═══ Excerpted records

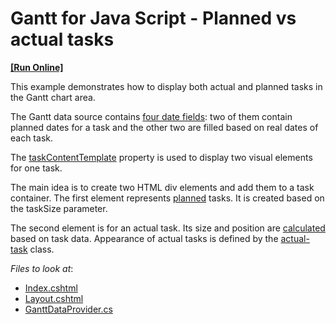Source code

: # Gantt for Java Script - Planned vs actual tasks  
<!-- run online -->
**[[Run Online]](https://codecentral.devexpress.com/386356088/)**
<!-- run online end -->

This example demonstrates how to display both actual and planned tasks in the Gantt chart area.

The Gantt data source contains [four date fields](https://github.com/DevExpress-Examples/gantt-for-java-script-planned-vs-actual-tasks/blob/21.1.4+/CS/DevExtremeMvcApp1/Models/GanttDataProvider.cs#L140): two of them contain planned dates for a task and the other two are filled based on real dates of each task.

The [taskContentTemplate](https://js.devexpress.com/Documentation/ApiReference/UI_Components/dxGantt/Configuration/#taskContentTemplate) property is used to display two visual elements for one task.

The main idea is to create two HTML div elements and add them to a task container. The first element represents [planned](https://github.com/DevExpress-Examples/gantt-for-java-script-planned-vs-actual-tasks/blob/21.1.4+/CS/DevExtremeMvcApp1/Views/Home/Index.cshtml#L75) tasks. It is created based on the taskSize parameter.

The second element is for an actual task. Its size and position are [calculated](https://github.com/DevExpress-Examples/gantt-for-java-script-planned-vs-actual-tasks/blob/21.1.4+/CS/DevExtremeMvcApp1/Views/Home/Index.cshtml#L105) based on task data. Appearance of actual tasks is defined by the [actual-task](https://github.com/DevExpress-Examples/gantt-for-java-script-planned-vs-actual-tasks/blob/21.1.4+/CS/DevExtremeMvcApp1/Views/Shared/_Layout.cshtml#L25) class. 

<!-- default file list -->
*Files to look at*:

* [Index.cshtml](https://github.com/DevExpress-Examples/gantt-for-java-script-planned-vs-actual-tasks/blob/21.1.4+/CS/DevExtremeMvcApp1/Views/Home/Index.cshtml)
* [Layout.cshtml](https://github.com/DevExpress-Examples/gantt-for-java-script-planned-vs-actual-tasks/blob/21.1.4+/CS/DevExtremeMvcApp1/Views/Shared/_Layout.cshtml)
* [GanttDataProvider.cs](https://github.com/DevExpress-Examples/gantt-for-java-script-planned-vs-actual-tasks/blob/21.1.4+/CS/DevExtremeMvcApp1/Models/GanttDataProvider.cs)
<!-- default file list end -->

══════
═══ Excerpted records

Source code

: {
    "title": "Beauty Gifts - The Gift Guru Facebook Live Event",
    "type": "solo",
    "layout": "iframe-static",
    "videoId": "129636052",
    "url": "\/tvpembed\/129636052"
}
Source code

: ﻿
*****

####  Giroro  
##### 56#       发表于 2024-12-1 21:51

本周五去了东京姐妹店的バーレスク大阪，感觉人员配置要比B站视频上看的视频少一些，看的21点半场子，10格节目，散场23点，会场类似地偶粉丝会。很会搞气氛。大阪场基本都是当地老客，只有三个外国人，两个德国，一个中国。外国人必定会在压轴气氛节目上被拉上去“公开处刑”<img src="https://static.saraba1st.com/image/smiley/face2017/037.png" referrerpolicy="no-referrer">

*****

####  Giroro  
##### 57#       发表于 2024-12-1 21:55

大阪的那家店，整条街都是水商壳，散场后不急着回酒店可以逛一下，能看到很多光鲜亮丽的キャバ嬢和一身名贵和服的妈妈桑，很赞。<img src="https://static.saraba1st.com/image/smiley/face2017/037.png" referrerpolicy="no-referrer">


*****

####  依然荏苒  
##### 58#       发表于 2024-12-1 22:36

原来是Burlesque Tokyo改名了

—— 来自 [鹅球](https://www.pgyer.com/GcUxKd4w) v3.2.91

══════

_How to complete this task_:
Using the material above, report each line where "referrer" occurs.

_Task output_:
本周五去了东京姐妹店的バーレスク大阪，感觉人员配置要比B站视频上看的视频少一些，看的21点半场子，10格节目，散场23点，会场类似地偶粉丝会。很会搞气氛。大阪场基本都是当地老客，只有三个外国人，两个德国，一个中国。外国人必定会在压轴气氛节目上被拉上去“公开处刑”<img src="https://static.saraba1st.com/image/smiley/face2017/037.png" referrerpolicy="no-referrer">
大阪的那家店，整条街都是水商壳，散场后不急着回酒店可以逛一下，能看到很多光鲜亮丽的キャバ嬢和一身名贵和服的妈妈桑，很赞。<img src="https://static.saraba1st.com/image/smiley/face2017/037.png" referrerpolicy="no-referrer">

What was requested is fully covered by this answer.